Why did you choose to study computer science at Aarhus University?

It was more or less coincidental that I started studying computer science. I actually wanted to study mathematics because it was a technical and practical subject. So I chose mathematics with computer science and expected it to be a kind of applied mathematics, and did not pay attention to the computer part. However, it turned out to be a good decision for me. Both because I was not quite the mathematician I thought I were, but also because I found machine architecture, operational systems and programming languages to be much more exciting than ”functional analysis”.

When did you decide to specialize in programming languages? 

I did not have this objective from the beginning – at first, I was curious. Could you develop a set of instructions to support better computer systems? I was probably more interested in hardware and microprogramming than most of my fellow students. My curiosity steered me towards my PhD thesis, which focused on how to render hardware support and communication in distributed systems. Later, when I was working at Bell Labs, I changed direction into creating support by using software. It was too inflexible and slow to build support for abstractions into hardware.  C++ reflects the necessity of having a programming language that supports multiple levels in a computer system at the same time. In 1979, this was new – and today it is still not the norm outside C++.

How did you use your education and the competences you gained from your computer science studies at AU?

The breadth in my education has been a significant factor – that I have learned so many different things. After Aarhus, I started working in depth with hardware systems; went on to developing operational systems and ended up doing programming languages. I do remember learning some very odd mathematics in my study time - the kind of knowledge I never expected to use in my career.  Nevertheless, when I started working on C++, it turned out that algebra came in handy with respect to analyzing the programming language. The point is that I would not be where I am today, if I had not learned about machine architecture, programming languages, compilers, data structures and so on. I was not too excited about everything I learned during my studies, but I got a pretty good and basic knowledge of many fundamental things. This is the main reason why I have been able to work in many different areas during my career. 
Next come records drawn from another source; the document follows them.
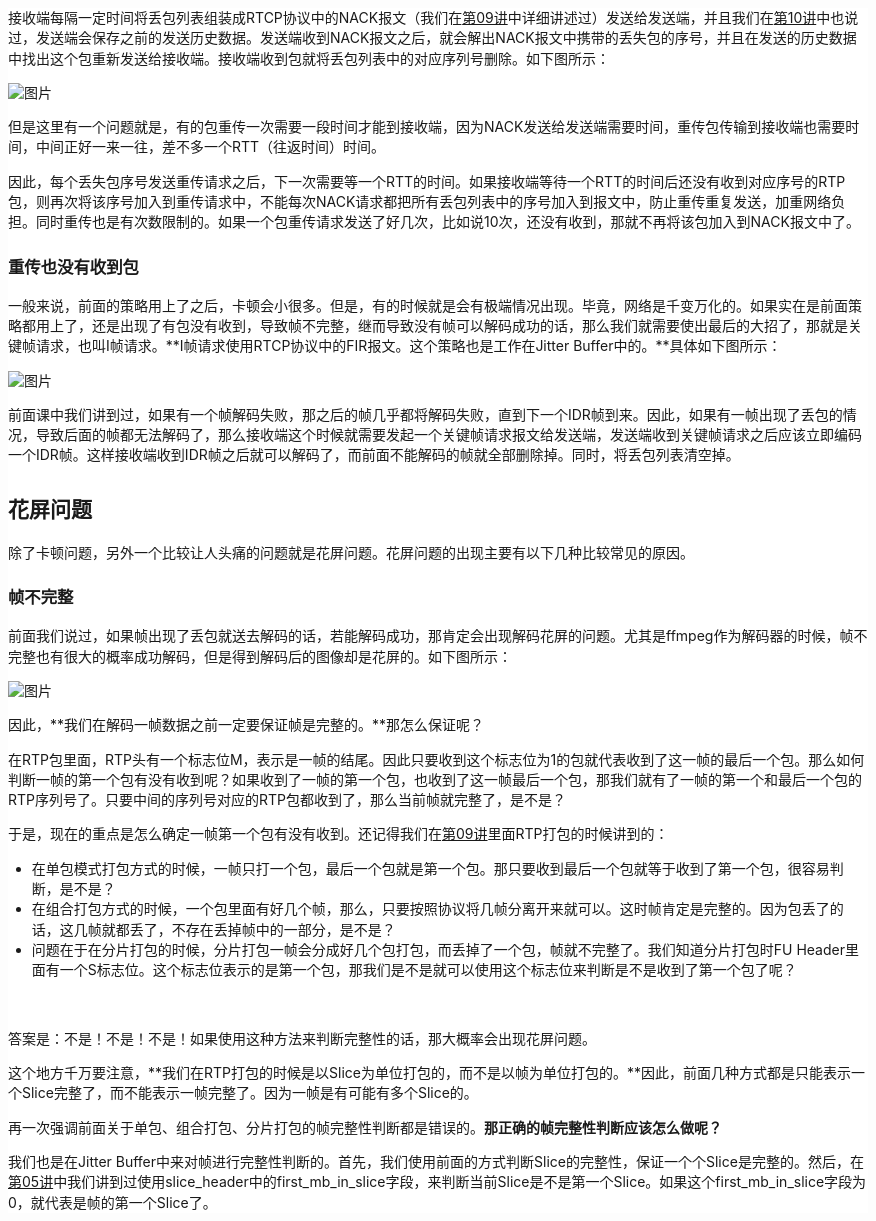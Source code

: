 接收端每隔一定时间将丢包列表组装成RTCP协议中的NACK报文（我们在[第09讲](<https://time.geekbang.org/column/article/465503>)中详细讲述过）发送给发送端，并且我们在[第10讲](<https://time.geekbang.org/column/article/467073>)中也说过，发送端会保存之前的发送历史数据。发送端收到NACK报文之后，就会解出NACK报文中携带的丢失包的序号，并且在发送的历史数据中找出这个包重新发送给接收端。接收端收到包就将丢包列表中的对应序列号删除。如下图所示：

![图片](<https://static001.geekbang.org/resource/image/20/85/20284f58af66d73d2705fc2b2d280985.jpeg?wh=1920x1080>)

但是这里有一个问题就是，有的包重传一次需要一段时间才能到接收端，因为NACK发送给发送端需要时间，重传包传输到接收端也需要时间，中间正好一来一往，差不多一个RTT（往返时间）时间。

因此，每个丢失包序号发送重传请求之后，下一次需要等一个RTT的时间。如果接收端等待一个RTT的时间后还没有收到对应序号的RTP包，则再次将该序号加入到重传请求中，不能每次NACK请求都把所有丢包列表中的序号加入到报文中，防止重传重复发送，加重网络负担。同时重传也是有次数限制的。如果一个包重传请求发送了好几次，比如说10次，还没有收到，那就不再将该包加入到NACK报文中了。

### 重传也没有收到包

一般来说，前面的策略用上了之后，卡顿会小很多。但是，有的时候就是会有极端情况出现。毕竟，网络是千变万化的。如果实在是前面策略都用上了，还是出现了有包没有收到，导致帧不完整，继而导致没有帧可以解码成功的话，那么我们就需要使出最后的大招了，那就是关键帧请求，也叫I帧请求。**I帧请求使用RTCP协议中的FIR报文。这个策略也是工作在Jitter Buffer中的。**具体如下图所示：

![图片](<https://static001.geekbang.org/resource/image/02/94/02bf046c04153baf2b6a56bbd3e2db94.jpeg?wh=1920x1080>)

前面课中我们讲到过，如果有一个帧解码失败，那之后的帧几乎都将解码失败，直到下一个IDR帧到来。因此，如果有一帧出现了丢包的情况，导致后面的帧都无法解码了，那么接收端这个时候就需要发起一个关键帧请求报文给发送端，发送端收到关键帧请求之后应该立即编码一个IDR帧。这样接收端收到IDR帧之后就可以解码了，而前面不能解码的帧就全部删除掉。同时，将丢包列表清空掉。

## 花屏问题

除了卡顿问题，另外一个比较让人头痛的问题就是花屏问题。花屏问题的出现主要有以下几种比较常见的原因。

### 帧不完整

前面我们说过，如果帧出现了丢包就送去解码的话，若能解码成功，那肯定会出现解码花屏的问题。尤其是ffmpeg作为解码器的时候，帧不完整也有很大的概率成功解码，但是得到解码后的图像却是花屏的。如下图所示：

![图片](<https://static001.geekbang.org/resource/image/1e/0f/1e8023bf0a3aa59d52yy45f071fbe10f.jpeg?wh=1920x1080>)

因此，**我们在解码一帧数据之前一定要保证帧是完整的。**那怎么保证呢？

在RTP包里面，RTP头有一个标志位M，表示是一帧的结尾。因此只要收到这个标志位为1的包就代表收到了这一帧的最后一个包。那么如何判断一帧的第一个包有没有收到呢？如果收到了一帧的第一个包，也收到了这一帧最后一个包，那我们就有了一帧的第一个和最后一个包的RTP序列号了。只要中间的序列号对应的RTP包都收到了，那么当前帧就完整了，是不是？

于是，现在的重点是怎么确定一帧第一个包有没有收到。还记得我们在[第09讲](<https://time.geekbang.org/column/article/465503>)里面RTP打包的时候讲到的：

- 在单包模式打包方式的时候，一帧只打一个包，最后一个包就是第一个包。那只要收到最后一个包就等于收到了第一个包，很容易判断，是不是？
- 在组合打包方式的时候，一个包里面有好几个帧，那么，只要按照协议将几帧分离开来就可以。这时帧肯定是完整的。因为包丢了的话，这几帧就都丢了，不存在丢掉帧中的一部分，是不是？
- 问题在于在分片打包的时候，分片打包一帧会分成好几个包打包，而丢掉了一个包，帧就不完整了。我们知道分片打包时FU Header里面有一个S标志位。这个标志位表示的是第一个包，那我们是不是就可以使用这个标志位来判断是不是收到了第一个包了呢？<br>

<br>

 答案是：不是！不是！不是！如果使用这种方法来判断完整性的话，那大概率会出现花屏问题。



这个地方千万要注意，**我们在RTP打包的时候是以Slice为单位打包的，而不是以帧为单位打包的。**因此，前面几种方式都是只能表示一个Slice完整了，而不能表示一帧完整了。因为一帧是有可能有多个Slice的。

再一次强调前面关于单包、组合打包、分片打包的帧完整性判断都是错误的。**那正确的帧完整性判断应该怎么做呢？**

我们也是在Jitter Buffer中来对帧进行完整性判断的。首先，我们使用前面的方式判断Slice的完整性，保证一个个Slice是完整的。然后，在[第05讲](<https://time.geekbang.org/column/article/461658>)中我们讲到过使用slice\_header中的first\_mb\_in\_slice字段，来判断当前Slice是不是第一个Slice。如果这个first\_mb\_in\_slice字段为0，就代表是帧的第一个Slice了。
What is your best advice for a computer science student?

Be curios – take in the fundamental knowledge during your studies. Even if it does not seem relevant to you now. You may find yourself in a potential and exciting situation, where you need to put the things you learned into use. In the US, people are very goal-oriented from an early age. They know exactly what kind of educations, jobs and courses they need to pursue in order to reach their goals. This is not necessarily a negative thing, but in my experience career paths can evolve and take you to unforeseen directions. If you do not stay curios, you might overlook opportunities on your way. You do not know what you are doing ten years from now, but you can improve your toolbox by learning the fundamental concepts and techniques within i.e. machine architecture, algorithms, data structures and operating systems. And math. It is also important to develop ”soft skills” – to learn to understand other people’s problems and to be able to put yourself in their place. I had a student job where I solved programming assignments for small companies in Aarhus – all sorts of companies from stone masonries and carpenters to banks that were building systems that could handle mortgages. The programming tasks funded my studies and taught me how to talk to customers. To listen and understand. I learned to take responsibility for my programming tasks, because the customer’s livelihood was dependent on me carrying out a solid piece of work.

What was your best decision ever? 

That I allowed myself to be curios and take chances. I did not know what a PhD was, but I thought it was a good idea to try it out, and see if I could make it. I was interested in immersing myself into a subject area. Later on, it was my PhD degree that opened the doors for me to Bell Labs in New Jersey, which was the most amazing place to be if you wanted to engage in practical computer science and system building. I learned so much while I was there. I was lucky – but you can only gain from luck by being aware of your options and come prepared with a good education and a little confidence.